Dr M.D. Bolton
Dr S.P.G. Madabhushi
Prof. A.N. Schofield
Dr S.M. Springman
The 100 g-tonne beam centrifuge was used to its designed capacity in a study of the lateral loading of piles in normally consolidated soil, modelling the storm loading of the foundation system of the Shell URSA Tension Leg Platform now being constructed to operate in 1000 m of water in the Gulf of Mexico. Allowances for soil degradation due to undrained cyclic lateral loading, and group interaction effects, on the 120 m long 2.5 m diameter piles could be validated only through centrifuge models. Other industry-funded work in offshore engineering included further tests of spud-can footings on sand, using the 2 m drum centrifuge, and exploratory tests of the uplift resistance of pipes buried in clay as part of an investigation into the stability of submarine pipelines.
The 2 m and 0.8 m diameter drum centrifuges are providing fast turn-round of new experimental techniques.

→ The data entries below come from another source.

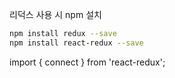 리덕스 사용 시 npm 설치
```bash
npm install redux --save
npm install react-redux --save
```
import { connect } from 'react-redux';



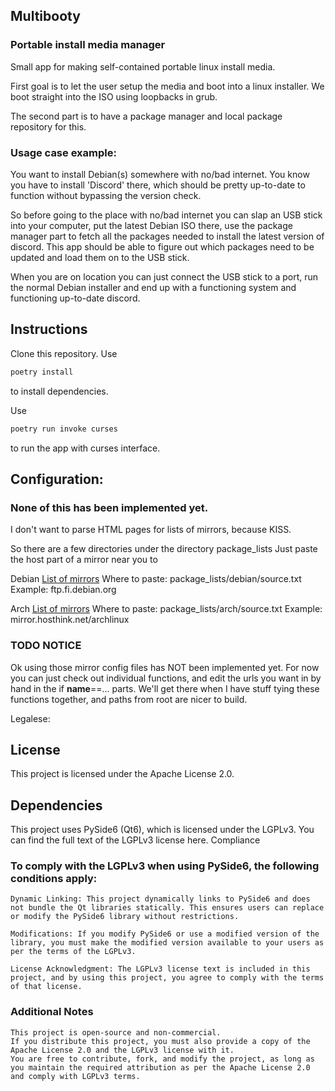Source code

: ## Multibooty
### Portable install media manager

Small app for making self-contained portable linux install media.

First goal is to let the user setup the media and boot into a linux installer. We boot straight into the ISO using loopbacks in grub. 

The second part is to have a package manager and local package repository for this.

### Usage case example:

You want to install Debian(s) somewhere with no/bad internet. You know you have to install 'Discord' there, which should be pretty up-to-date to function without
bypassing the version check. 

So before going to the place with no/bad internet you can slap an USB stick into your computer, put the latest Debian ISO there, use the package manager part to fetch all the packages needed to install the latest version of discord. This app should be able to figure out which packages need to be updated and load them on to the USB stick. 

When you are on location you can just connect the USB stick to a port, run the normal Debian installer and end up with a functioning system and functioning up-to-date discord.

## Instructions

Clone this repository. Use
```bash
poetry install
```
to install dependencies.

Use
```bash
poetry run invoke curses
```
to run the app with curses interface.

## Configuration:
### None of this has been implemented yet.
I don't want to parse HTML pages for lists of mirrors, because KISS.

So there are a few directories under the directory
package_lists
Just paste the host part of a mirror near you to

Debian
[List of mirrors](https://www.debian.org/mirror/list)
Where to paste: package_lists/debian/source.txt
Example: ftp.fi.debian.org

Arch
[List of mirrors](https://archlinux.org/mirrors/status/)
Where to paste: package_lists/arch/source.txt
Example: mirror.hosthink.net/archlinux

### TODO NOTICE

Ok using those mirror config files has NOT been implemented yet. For now you can just check out individual functions,
and edit the urls you want in by hand in the if __name__==... parts.
We'll get there when I have stuff tying these functions together, and paths from root are nicer to build.

Legalese:

## License

This project is licensed under the Apache License 2.0.

## Dependencies

This project uses PySide6 (Qt6), which is licensed under the LGPLv3. You can find the full text of the LGPLv3 license here.
Compliance

### To comply with the LGPLv3 when using PySide6, the following conditions apply:

    Dynamic Linking: This project dynamically links to PySide6 and does not bundle the Qt libraries statically. This ensures users can replace or modify the PySide6 library without restrictions.

    Modifications: If you modify PySide6 or use a modified version of the library, you must make the modified version available to your users as per the terms of the LGPLv3.

    License Acknowledgment: The LGPLv3 license text is included in this project, and by using this project, you agree to comply with the terms of that license.

### Additional Notes

    This project is open-source and non-commercial.
    If you distribute this project, you must also provide a copy of the Apache License 2.0 and the LGPLv3 license with it.
    You are free to contribute, fork, and modify the project, as long as you maintain the required attribution as per the Apache License 2.0 and comply with LGPLv3 terms.
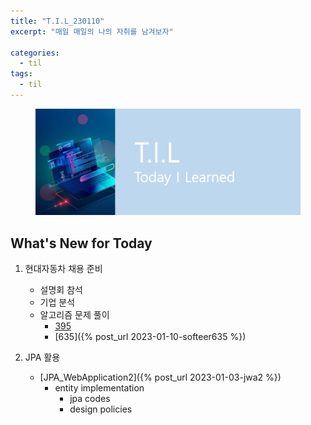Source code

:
 ```yaml
---
title: "T.I.L_230110"
excerpt: "매일 매일의 나의 자취를 남겨보자"

categories:
  - til
tags:
  - til
---
```

<figure>
    <img src="/assets/images/til_image.png">
</figure>

## What's New for Today   

1. 현대자동차 채용 준비
    - 설명회 참석
    - 기업 분석
    - 알고리즘 문제 풀이
        - [395](https://softeer.ai/practice/info.do?idx=1&eid=395)
        - [635]({% post_url 2023-01-10-softeer635 %})

4. JPA 활용
    - [JPA_WebApplication2]({% post_url 2023-01-03-jwa2 %})
        - entity implementation
            - jpa codes
            - design policies
    
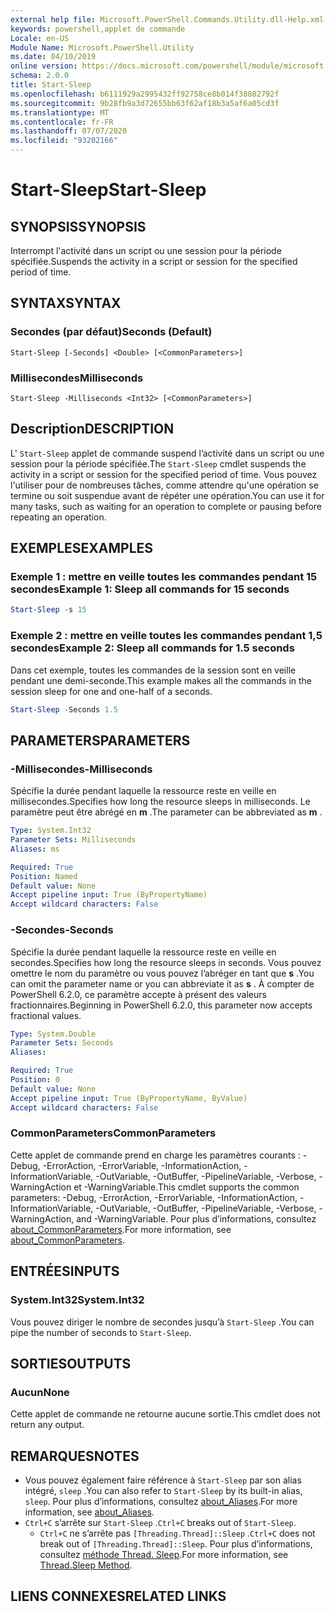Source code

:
 ```yaml
---
external help file: Microsoft.PowerShell.Commands.Utility.dll-Help.xml
keywords: powershell,applet de commande
Locale: en-US
Module Name: Microsoft.PowerShell.Utility
ms.date: 04/10/2019
online version: https://docs.microsoft.com/powershell/module/microsoft.powershell.utility/start-sleep?view=powershell-7.1&WT.mc_id=ps-gethelp
schema: 2.0.0
title: Start-Sleep
ms.openlocfilehash: b6111929a2995432ff92758ce8b014f38882792f
ms.sourcegitcommit: 9b28fb9a3d72655bb63f62af18b3a5af6a05cd3f
ms.translationtype: MT
ms.contentlocale: fr-FR
ms.lasthandoff: 07/07/2020
ms.locfileid: "93202166"
---
```

# <span data-ttu-id="f7573-103">Start-Sleep</span><span class="sxs-lookup"><span data-stu-id="f7573-103">Start-Sleep</span></span>

## <span data-ttu-id="f7573-104">SYNOPSIS</span><span class="sxs-lookup"><span data-stu-id="f7573-104">SYNOPSIS</span></span>
<span data-ttu-id="f7573-105">Interrompt l'activité dans un script ou une session pour la période spécifiée.</span><span class="sxs-lookup"><span data-stu-id="f7573-105">Suspends the activity in a script or session for the specified period of time.</span></span>

## <span data-ttu-id="f7573-106">SYNTAX</span><span class="sxs-lookup"><span data-stu-id="f7573-106">SYNTAX</span></span>

### <span data-ttu-id="f7573-107">Secondes (par défaut)</span><span class="sxs-lookup"><span data-stu-id="f7573-107">Seconds (Default)</span></span>

```
Start-Sleep [-Seconds] <Double> [<CommonParameters>]
```

### <span data-ttu-id="f7573-108">Millisecondes</span><span class="sxs-lookup"><span data-stu-id="f7573-108">Milliseconds</span></span>

```
Start-Sleep -Milliseconds <Int32> [<CommonParameters>]
```

## <span data-ttu-id="f7573-109">Description</span><span class="sxs-lookup"><span data-stu-id="f7573-109">DESCRIPTION</span></span>

<span data-ttu-id="f7573-110">L' `Start-Sleep` applet de commande suspend l’activité dans un script ou une session pour la période spécifiée.</span><span class="sxs-lookup"><span data-stu-id="f7573-110">The `Start-Sleep` cmdlet suspends the activity in a script or session for the specified period of time.</span></span> <span data-ttu-id="f7573-111">Vous pouvez l'utiliser pour de nombreuses tâches, comme attendre qu'une opération se termine ou soit suspendue avant de répéter une opération.</span><span class="sxs-lookup"><span data-stu-id="f7573-111">You can use it for many tasks, such as waiting for an operation to complete or pausing before repeating an operation.</span></span>

## <span data-ttu-id="f7573-112">EXEMPLES</span><span class="sxs-lookup"><span data-stu-id="f7573-112">EXAMPLES</span></span>

### <span data-ttu-id="f7573-113">Exemple 1 : mettre en veille toutes les commandes pendant 15 secondes</span><span class="sxs-lookup"><span data-stu-id="f7573-113">Example 1: Sleep all commands for 15 seconds</span></span>

```powershell
Start-Sleep -s 15
```

### <span data-ttu-id="f7573-114">Exemple 2 : mettre en veille toutes les commandes pendant 1,5 secondes</span><span class="sxs-lookup"><span data-stu-id="f7573-114">Example 2: Sleep all commands for 1.5 seconds</span></span>

<span data-ttu-id="f7573-115">Dans cet exemple, toutes les commandes de la session sont en veille pendant une demi-seconde.</span><span class="sxs-lookup"><span data-stu-id="f7573-115">This example makes all the commands in the session sleep for one and one-half of a seconds.</span></span>

```powershell
Start-Sleep -Seconds 1.5
```

## <span data-ttu-id="f7573-116">PARAMETERS</span><span class="sxs-lookup"><span data-stu-id="f7573-116">PARAMETERS</span></span>

### <span data-ttu-id="f7573-117">-Millisecondes</span><span class="sxs-lookup"><span data-stu-id="f7573-117">-Milliseconds</span></span>

<span data-ttu-id="f7573-118">Spécifie la durée pendant laquelle la ressource reste en veille en millisecondes.</span><span class="sxs-lookup"><span data-stu-id="f7573-118">Specifies how long the resource sleeps in milliseconds.</span></span> <span data-ttu-id="f7573-119">Le paramètre peut être abrégé en **m** .</span><span class="sxs-lookup"><span data-stu-id="f7573-119">The parameter can be abbreviated as **m** .</span></span>

```yaml
Type: System.Int32
Parameter Sets: Milliseconds
Aliases: ms

Required: True
Position: Named
Default value: None
Accept pipeline input: True (ByPropertyName)
Accept wildcard characters: False
```

### <span data-ttu-id="f7573-120">-Secondes</span><span class="sxs-lookup"><span data-stu-id="f7573-120">-Seconds</span></span>

<span data-ttu-id="f7573-121">Spécifie la durée pendant laquelle la ressource reste en veille en secondes.</span><span class="sxs-lookup"><span data-stu-id="f7573-121">Specifies how long the resource sleeps in seconds.</span></span> <span data-ttu-id="f7573-122">Vous pouvez omettre le nom du paramètre ou vous pouvez l’abréger en tant que **s** .</span><span class="sxs-lookup"><span data-stu-id="f7573-122">You can omit the parameter name or you can abbreviate it as **s** .</span></span> <span data-ttu-id="f7573-123">À compter de PowerShell 6.2.0, ce paramètre accepte à présent des valeurs fractionnaires.</span><span class="sxs-lookup"><span data-stu-id="f7573-123">Beginning in PowerShell 6.2.0, this parameter now accepts fractional values.</span></span>

```yaml
Type: System.Double
Parameter Sets: Seconds
Aliases:

Required: True
Position: 0
Default value: None
Accept pipeline input: True (ByPropertyName, ByValue)
Accept wildcard characters: False
```

### <span data-ttu-id="f7573-124">CommonParameters</span><span class="sxs-lookup"><span data-stu-id="f7573-124">CommonParameters</span></span>

<span data-ttu-id="f7573-125">Cette applet de commande prend en charge les paramètres courants : -Debug, -ErrorAction, -ErrorVariable, -InformationAction, -InformationVariable, -OutVariable, -OutBuffer, -PipelineVariable, -Verbose, -WarningAction et -WarningVariable.</span><span class="sxs-lookup"><span data-stu-id="f7573-125">This cmdlet supports the common parameters: -Debug, -ErrorAction, -ErrorVariable, -InformationAction, -InformationVariable, -OutVariable, -OutBuffer, -PipelineVariable, -Verbose, -WarningAction, and -WarningVariable.</span></span> <span data-ttu-id="f7573-126">Pour plus d’informations, consultez [about_CommonParameters](../Microsoft.PowerShell.Core/About/about_CommonParameters.md).</span><span class="sxs-lookup"><span data-stu-id="f7573-126">For more information, see [about_CommonParameters](../Microsoft.PowerShell.Core/About/about_CommonParameters.md).</span></span>

## <span data-ttu-id="f7573-127">ENTRÉES</span><span class="sxs-lookup"><span data-stu-id="f7573-127">INPUTS</span></span>

### <span data-ttu-id="f7573-128">System.Int32</span><span class="sxs-lookup"><span data-stu-id="f7573-128">System.Int32</span></span>

<span data-ttu-id="f7573-129">Vous pouvez diriger le nombre de secondes jusqu’à `Start-Sleep` .</span><span class="sxs-lookup"><span data-stu-id="f7573-129">You can pipe the number of seconds to `Start-Sleep`.</span></span>

## <span data-ttu-id="f7573-130">SORTIES</span><span class="sxs-lookup"><span data-stu-id="f7573-130">OUTPUTS</span></span>

### <span data-ttu-id="f7573-131">Aucun</span><span class="sxs-lookup"><span data-stu-id="f7573-131">None</span></span>

<span data-ttu-id="f7573-132">Cette applet de commande ne retourne aucune sortie.</span><span class="sxs-lookup"><span data-stu-id="f7573-132">This cmdlet does not return any output.</span></span>

## <span data-ttu-id="f7573-133">REMARQUES</span><span class="sxs-lookup"><span data-stu-id="f7573-133">NOTES</span></span>

- <span data-ttu-id="f7573-134">Vous pouvez également faire référence à `Start-Sleep` par son alias intégré, `sleep` .</span><span class="sxs-lookup"><span data-stu-id="f7573-134">You can also refer to `Start-Sleep` by its built-in alias, `sleep`.</span></span> <span data-ttu-id="f7573-135">Pour plus d’informations, consultez [about_Aliases](../Microsoft.PowerShell.Core/About/about_Aliases.md).</span><span class="sxs-lookup"><span data-stu-id="f7573-135">For more information, see [about_Aliases](../Microsoft.PowerShell.Core/About/about_Aliases.md).</span></span>
- <span data-ttu-id="f7573-136">`Ctrl+C` s’arrête sur `Start-Sleep` .</span><span class="sxs-lookup"><span data-stu-id="f7573-136">`Ctrl+C` breaks out of `Start-Sleep`.</span></span>
  - <span data-ttu-id="f7573-137">`Ctrl+C` ne s’arrête pas `[Threading.Thread]::Sleep` .</span><span class="sxs-lookup"><span data-stu-id="f7573-137">`Ctrl+C` does not break out of `[Threading.Thread]::Sleep`.</span></span> <span data-ttu-id="f7573-138">Pour plus d’informations, consultez [méthode Thread. Sleep](/dotnet/api/system.threading.thread.sleep).</span><span class="sxs-lookup"><span data-stu-id="f7573-138">For more information, see [Thread.Sleep Method](/dotnet/api/system.threading.thread.sleep).</span></span>

## <span data-ttu-id="f7573-139">LIENS CONNEXES</span><span class="sxs-lookup"><span data-stu-id="f7573-139">RELATED LINKS</span></span>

Foam filling tightly packed inside a foil lining can represent a tunnel element which is buried in soil prior to the foam being dissolved in situ at an advancing face. In this way stress comes to bear on the lining in a progression along the tunnel axis, and a settlement trough can be simulated(F2). The central turntable of the small drum centrifuge has been used to store clay slurry prior to it being distributed to the ring channel for consolidation. Tools have been devised to trim the soil surface, cut trenches, and pour embankments in flight.
Optic fibres communicating with photometric transducers buried in clay, have been used to sense chemical concentrations in pollution migration studies in the mini-drum(F16,F15). This technology will be employed in the new European NECER network of centrifuges in environmental research, which links the major geotechnical centrifuge centres in Europe, and for which Cambridge will provide leadership on sensors.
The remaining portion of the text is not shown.